(Pictures paired with source code)

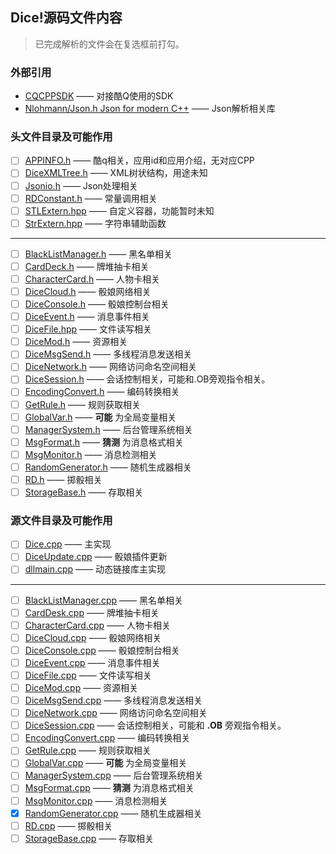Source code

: ## Dice!源码文件内容
> 已完成解析的文件会在复选框前打勾。  
### 外部引用

+ [CQCPPSDK](https://github.com/cqmoe/cqcppsdk) —— 对接酷Q使用的SDK  
+ [Nlohmann/Json.h Json for modern C++](https://github.com/nlohmann/json) —— Json解析相关库  

### 头文件目录及可能作用

+ [ ] [APPINFO.h](head/APPINFO.h.md) —— 酷q相关，应用id和应用介绍，无对应CPP
+ [ ] [DiceXMLTree.h](head/DiceXMLTree.h.md) —— XML树状结构，用途未知  
+ [ ] [Jsonio.h](head/Jsonio.h.md) —— Json处理相关  
+ [ ] [RDConstant.h](head/RDConstant.h.md) —— 常量调用相关
+ [ ] [STLExtern.hpp](head/STLExtern.hpp.md) —— 自定义容器，功能暂时未知
+ [ ] [StrExtern.hpp](head/StrExtern.hpp.md) —— 字符串辅助函数  
---
+ [ ] [BlackListManager.h]() —— 黑名单相关  
+ [ ] [CardDeck.h]() —— 牌堆抽卡相关  
+ [ ] [CharacterCard.h]() —— 人物卡相关   
+ [ ] [DiceCloud.h]() —— 骰娘网络相关  
+ [ ] [DiceConsole.h]() —— 骰娘控制台相关  
+ [ ] [DiceEvent.h]() —— 消息事件相关  
+ [ ] [DiceFile.hpp]() —— 文件读写相关  
+ [ ] [DiceMod.h]() —— 资源相关  
+ [ ] [DiceMsgSend.h]() —— 多线程消息发送相关  
+ [ ] [DiceNetwork.h]() —— 网络访问命名空间相关  
+ [ ] [DiceSession.h]() —— 会话控制相关，可能和.OB旁观指令相关。  
+ [ ] [EncodingConvert.h]() —— 编码转换相关  
+ [ ] [GetRule.h]() —— 规则获取相关  
+ [ ] [GlobalVar.h]() —— **可能** 为全局变量相关  
+ [ ] [ManagerSystem.h]() —— 后台管理系统相关  
+ [ ] [MsgFormat.h]() —— **猜测** 为消息格式相关  
+ [ ] [MsgMonitor.h]() —— 消息检测相关  
+ [ ] [RandomGenerator.h](head/RandomGenerator.h.md) —— 随机生成器相关  
+ [ ] [RD.h]() —— 掷骰相关  
+ [ ] [StorageBase.h]() —— 存取相关  

### 源文件目录及可能作用

+ [ ] [Dice.cpp](sources/Dice.cpp.md) —— 主实现
+ [ ] [DiceUpdate.cpp]() —— 骰娘插件更新
+ [ ] [dllmain.cpp]() —— 动态链接库主实现
---
+ [ ] [BlackListManager.cpp]() —— 黑名单相关  
+ [ ] [CardDesk.cpp]() —— 牌堆抽卡相关  
+ [ ] [CharacterCard.cpp]() —— 人物卡相关  
+ [ ] [DiceCloud.cpp]() —— 骰娘网络相关  
+ [ ] [DiceConsole.cpp]() —— 骰娘控制台相关  
+ [ ] [DiceEvent.cpp]() —— 消息事件相关  
+ [ ] [DiceFile.cpp]() —— 文件读写相关  
+ [ ] [DiceMod.cpp]() —— 资源相关  
+ [ ] [DiceMsgSend.cpp]() —— 多线程消息发送相关  
+ [ ] [DiceNetwork.cpp]() —— 网络访问命名空间相关  
+ [ ] [DiceSession.cpp]() —— 会话控制相关，可能和 **.OB** 旁观指令相关。  
+ [ ] [EncodingConvert.cpp]() —— 编码转换相关  
+ [ ] [GetRule.cpp]() —— 规则获取相关  
+ [ ] [GlobalVar.cpp]() —— **可能** 为全局变量相关  
+ [ ] [ManagerSystem.cpp]() —— 后台管理系统相关  
+ [ ] [MsgFormat.cpp]() —— **猜测** 为消息格式相关  
+ [ ] [MsgMonitor.cpp]() —— 消息检测相关  
+ [x] [RandomGenerator.cpp](DiceAnalyze/sources/RandomGenerator.cpp.md) —— 随机生成器相关  
+ [ ] [RD.cpp]() —— 掷骰相关  
+ [ ] [StorageBase.cpp]() —— 存取相关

WHAT TO DO: Where in the records above does the word "存取相关" appear? Copy each line that holds it.

TASK ANSWER:
+ [ ] [StorageBase.h]() —— 存取相关  
+ [ ] [StorageBase.cpp]() —— 存取相关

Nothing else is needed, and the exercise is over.